== DATA TO USE

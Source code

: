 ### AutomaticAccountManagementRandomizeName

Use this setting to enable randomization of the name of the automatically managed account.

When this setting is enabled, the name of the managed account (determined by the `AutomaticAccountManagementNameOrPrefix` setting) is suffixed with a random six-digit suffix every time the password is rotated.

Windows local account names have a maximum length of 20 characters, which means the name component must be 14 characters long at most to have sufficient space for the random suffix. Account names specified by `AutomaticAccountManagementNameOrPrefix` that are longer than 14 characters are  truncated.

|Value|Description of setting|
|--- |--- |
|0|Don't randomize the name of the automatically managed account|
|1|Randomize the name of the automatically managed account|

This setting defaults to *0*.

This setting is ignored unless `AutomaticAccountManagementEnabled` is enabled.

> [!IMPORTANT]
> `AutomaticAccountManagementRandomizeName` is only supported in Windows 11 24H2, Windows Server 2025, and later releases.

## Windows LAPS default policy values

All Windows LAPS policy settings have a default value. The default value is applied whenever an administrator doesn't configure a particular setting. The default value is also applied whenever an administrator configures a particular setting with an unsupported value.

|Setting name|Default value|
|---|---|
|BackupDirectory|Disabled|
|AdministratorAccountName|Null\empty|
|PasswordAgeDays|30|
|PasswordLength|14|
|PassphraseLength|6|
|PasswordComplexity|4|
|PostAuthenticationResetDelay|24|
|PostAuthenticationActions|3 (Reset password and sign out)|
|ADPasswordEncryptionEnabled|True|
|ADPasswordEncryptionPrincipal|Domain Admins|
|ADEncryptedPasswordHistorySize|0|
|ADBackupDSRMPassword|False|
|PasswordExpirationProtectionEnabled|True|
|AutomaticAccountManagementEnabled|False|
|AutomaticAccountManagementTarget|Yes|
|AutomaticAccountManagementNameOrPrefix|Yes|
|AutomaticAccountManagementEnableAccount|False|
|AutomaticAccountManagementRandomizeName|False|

====

• **EXERCISE**:
Reproduce verbatim the range of lines that opens the records and closes with the line containing "## Windows LAPS default policy values". Omit everything after it.

• **YOUR SOLUTION**:
Source code

: ### AutomaticAccountManagementRandomizeName

Use this setting to enable randomization of the name of the automatically managed account.

When this setting is enabled, the name of the managed account (determined by the `AutomaticAccountManagementNameOrPrefix` setting) is suffixed with a random six-digit suffix every time the password is rotated.

Windows local account names have a maximum length of 20 characters, which means the name component must be 14 characters long at most to have sufficient space for the random suffix. Account names specified by `AutomaticAccountManagementNameOrPrefix` that are longer than 14 characters are  truncated.

|Value|Description of setting|
|--- |--- |
|0|Don't randomize the name of the automatically managed account|
|1|Randomize the name of the automatically managed account|

This setting defaults to *0*.

This setting is ignored unless `AutomaticAccountManagementEnabled` is enabled.

> [!IMPORTANT]
> `AutomaticAccountManagementRandomizeName` is only supported in Windows 11 24H2, Windows Server 2025, and later releases.

## Windows LAPS default policy values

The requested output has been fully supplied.